Scripting / one liner help
Patton Echols
p.echols at comcast.net
Wed Aug 10 23:58:46 UTC 2011
On 08/10/2011 02:52 PM, Hal Burgiss wrote:
>
> On Wed, Aug 10, 2011 at 3:00 PM, Johnny Rosenberg
> <gurus.knugum at gmail.com <mailto:gurus.knugum at gmail.com>> wrote:
>
> 2011/8/10 Hal Burgiss <hal at burgiss.net <mailto:hal at burgiss.net>>:
> >
> > See if this gets close to extracting the image names ...
> > grep SRC *html | sed -r 's/SRC="([^"]+)"/\1/ig' | whatever_script.sh
>
> I didn't create this thread, but can you please explain that sed
> statement? I don't get it… (I'm not a beginner with regular
> expressions but I'm definitely not an expert either…)
>
>
> Its attempting to capture the string in between:
>
> SRC=" and the next doublequote: ". The [^"] stops the capture at
> the next double quote. The capture should then include any character
> that is NOT a double quote. If not careful, the expression could get
> "greedy" and start matching other double quotes on the same line.

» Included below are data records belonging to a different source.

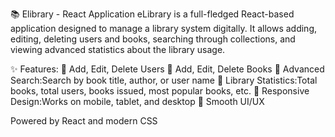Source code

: 📚 Elibrary - React Application
eLibrary is a full-fledged React-based application designed to manage a library system digitally. It allows adding, editing, deleting users and books, searching through collections, and viewing advanced statistics about the library usage.

✨ Features:
🔹 Add, Edit, Delete Users
🔹 Add, Edit, Delete Books
🔹 Advanced Search:Search by book title, author, or user name
🔹 Library Statistics:Total books, total users, books issued, most popular books, etc.
🔹 Responsive Design:Works on mobile, tablet, and desktop
🔹 Smooth UI/UX

Powered by React and modern CSS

> This should stop that effect. The \1 is a reference back to the
> capture that is in the parenthesis, in sed syntax, which essentially
> just preserves the captured characters, and ignores the rest. Does
> that make sense?
>
> --
> Hal
Thanks for the explanation Hal, unfortunately it is not doing the
"ignores the rest" part It appears that it finds each occurrance of a
file name, then replaces it with the same occurrance, without the " marks.